### ASSIGNMENT:
Scan the records for the string "feedback"; copy each line where it occurs.

== == ==

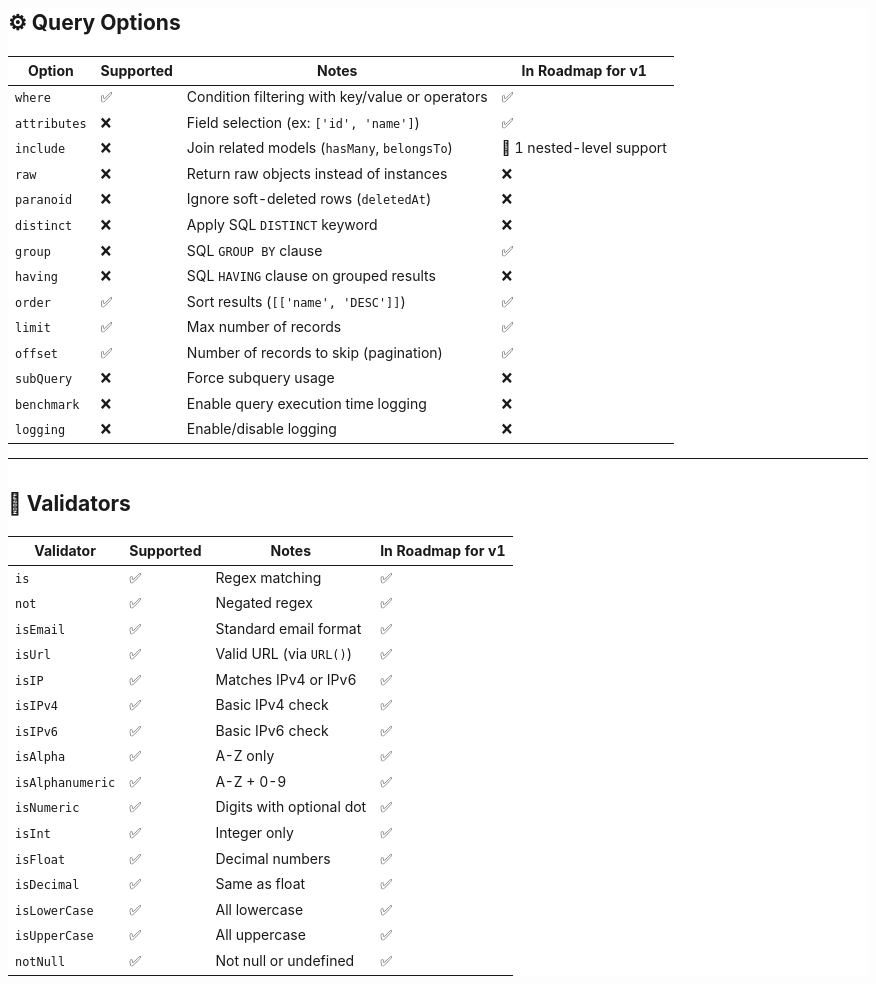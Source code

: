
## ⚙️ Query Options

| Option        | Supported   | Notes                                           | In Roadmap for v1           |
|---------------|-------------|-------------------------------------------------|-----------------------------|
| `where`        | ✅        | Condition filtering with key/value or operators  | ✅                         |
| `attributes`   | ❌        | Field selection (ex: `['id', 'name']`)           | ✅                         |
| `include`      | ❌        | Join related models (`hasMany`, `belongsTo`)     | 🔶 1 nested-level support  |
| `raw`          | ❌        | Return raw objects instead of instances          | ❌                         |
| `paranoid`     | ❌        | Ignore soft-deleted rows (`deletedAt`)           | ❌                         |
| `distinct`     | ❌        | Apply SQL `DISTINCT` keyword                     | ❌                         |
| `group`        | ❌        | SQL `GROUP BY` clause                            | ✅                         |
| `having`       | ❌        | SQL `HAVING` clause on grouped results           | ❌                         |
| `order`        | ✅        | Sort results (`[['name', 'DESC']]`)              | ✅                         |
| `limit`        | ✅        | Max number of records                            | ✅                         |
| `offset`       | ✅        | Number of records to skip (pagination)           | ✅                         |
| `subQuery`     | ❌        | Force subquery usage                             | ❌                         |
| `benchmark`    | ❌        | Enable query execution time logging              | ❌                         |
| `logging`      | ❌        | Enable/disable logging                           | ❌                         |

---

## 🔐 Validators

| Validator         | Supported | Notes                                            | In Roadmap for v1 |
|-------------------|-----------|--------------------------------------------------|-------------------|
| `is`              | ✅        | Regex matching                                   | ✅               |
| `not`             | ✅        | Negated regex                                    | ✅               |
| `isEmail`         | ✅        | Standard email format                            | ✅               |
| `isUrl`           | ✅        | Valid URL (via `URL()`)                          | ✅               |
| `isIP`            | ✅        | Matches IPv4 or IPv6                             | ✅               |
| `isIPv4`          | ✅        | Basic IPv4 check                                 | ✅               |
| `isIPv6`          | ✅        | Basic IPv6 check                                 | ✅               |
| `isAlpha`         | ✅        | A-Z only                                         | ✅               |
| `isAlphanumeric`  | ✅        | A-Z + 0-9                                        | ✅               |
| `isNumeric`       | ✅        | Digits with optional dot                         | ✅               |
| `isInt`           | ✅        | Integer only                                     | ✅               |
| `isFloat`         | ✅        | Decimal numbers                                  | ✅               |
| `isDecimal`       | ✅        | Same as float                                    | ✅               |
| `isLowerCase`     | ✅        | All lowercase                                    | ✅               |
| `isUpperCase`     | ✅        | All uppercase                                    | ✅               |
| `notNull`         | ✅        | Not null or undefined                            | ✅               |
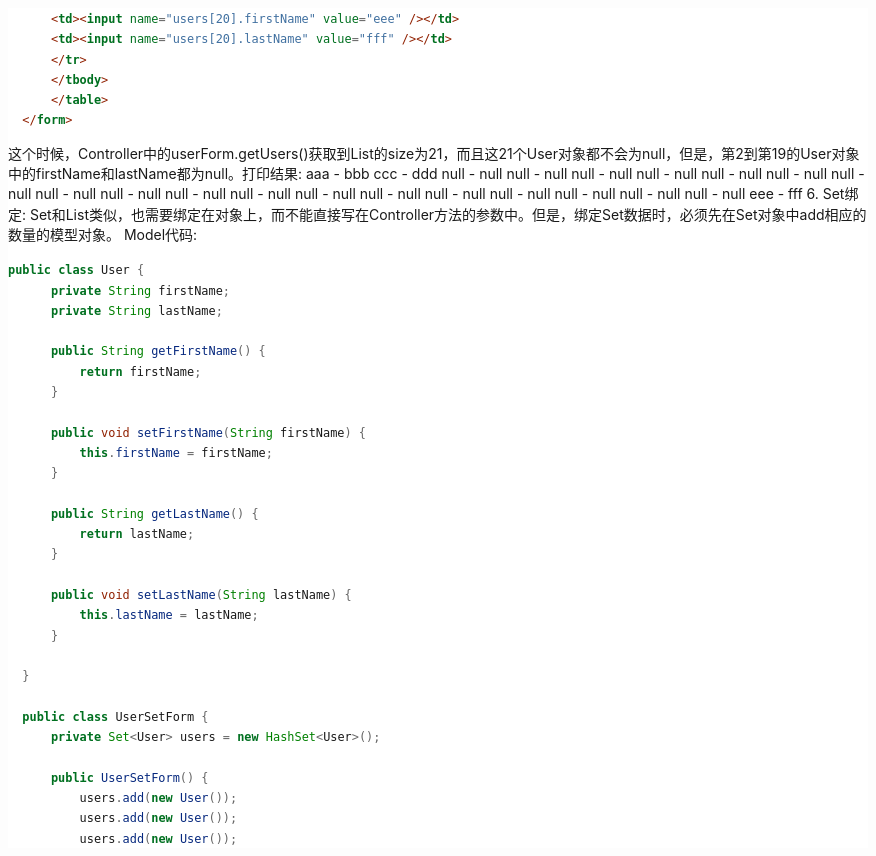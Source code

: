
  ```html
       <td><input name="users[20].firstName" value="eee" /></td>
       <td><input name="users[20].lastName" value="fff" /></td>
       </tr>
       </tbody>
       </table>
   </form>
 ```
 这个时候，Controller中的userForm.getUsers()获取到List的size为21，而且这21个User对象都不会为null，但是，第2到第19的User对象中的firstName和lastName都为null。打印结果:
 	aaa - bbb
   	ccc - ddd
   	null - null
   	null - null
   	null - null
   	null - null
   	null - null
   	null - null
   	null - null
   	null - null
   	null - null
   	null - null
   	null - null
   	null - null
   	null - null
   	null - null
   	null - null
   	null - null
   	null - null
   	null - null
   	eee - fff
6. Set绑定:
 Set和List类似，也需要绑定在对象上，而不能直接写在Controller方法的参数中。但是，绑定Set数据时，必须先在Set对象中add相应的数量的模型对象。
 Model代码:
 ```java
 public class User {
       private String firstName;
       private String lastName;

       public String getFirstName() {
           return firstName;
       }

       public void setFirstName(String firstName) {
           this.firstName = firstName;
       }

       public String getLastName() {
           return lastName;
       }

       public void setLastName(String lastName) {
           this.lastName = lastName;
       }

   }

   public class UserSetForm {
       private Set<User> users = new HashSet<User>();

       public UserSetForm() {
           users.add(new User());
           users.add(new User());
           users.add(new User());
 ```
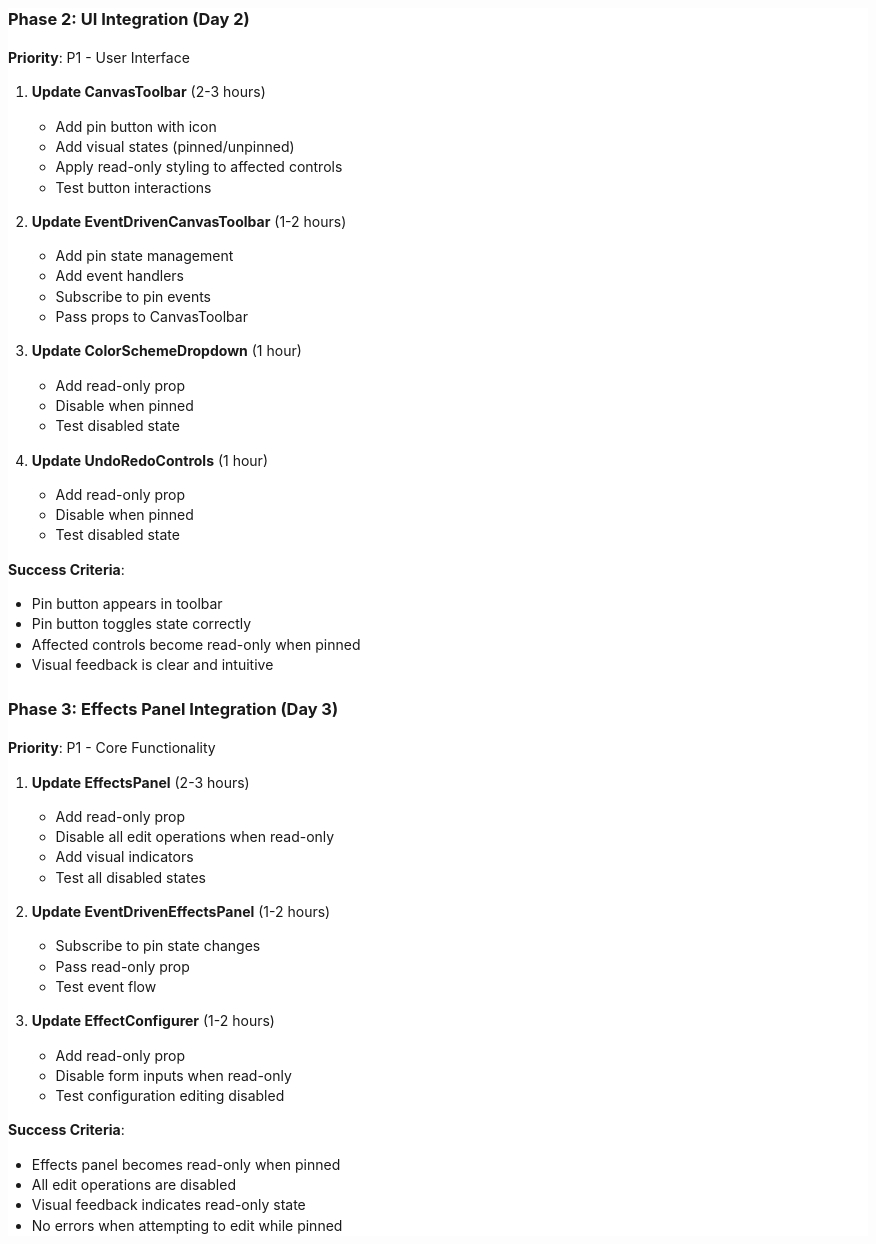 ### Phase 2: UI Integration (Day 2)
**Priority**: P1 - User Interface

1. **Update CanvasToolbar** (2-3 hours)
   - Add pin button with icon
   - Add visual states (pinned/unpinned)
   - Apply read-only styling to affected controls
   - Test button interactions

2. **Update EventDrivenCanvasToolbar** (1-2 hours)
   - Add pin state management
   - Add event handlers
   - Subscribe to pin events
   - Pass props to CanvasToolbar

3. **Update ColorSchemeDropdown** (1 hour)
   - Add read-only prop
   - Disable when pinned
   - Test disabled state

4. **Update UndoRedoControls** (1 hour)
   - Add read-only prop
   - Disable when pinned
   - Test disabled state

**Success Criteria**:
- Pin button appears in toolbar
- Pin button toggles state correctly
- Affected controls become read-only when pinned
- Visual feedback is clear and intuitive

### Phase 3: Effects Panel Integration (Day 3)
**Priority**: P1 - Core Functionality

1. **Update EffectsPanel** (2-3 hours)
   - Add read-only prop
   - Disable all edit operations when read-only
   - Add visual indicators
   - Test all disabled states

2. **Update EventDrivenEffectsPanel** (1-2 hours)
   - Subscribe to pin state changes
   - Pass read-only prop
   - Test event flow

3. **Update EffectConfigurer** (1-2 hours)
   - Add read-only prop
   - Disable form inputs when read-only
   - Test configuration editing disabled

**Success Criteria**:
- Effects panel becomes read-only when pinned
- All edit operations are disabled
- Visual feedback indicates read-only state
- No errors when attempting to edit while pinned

== == ==

### OUTPUT:
- Visual feedback is clear and intuitive
- Visual feedback indicates read-only state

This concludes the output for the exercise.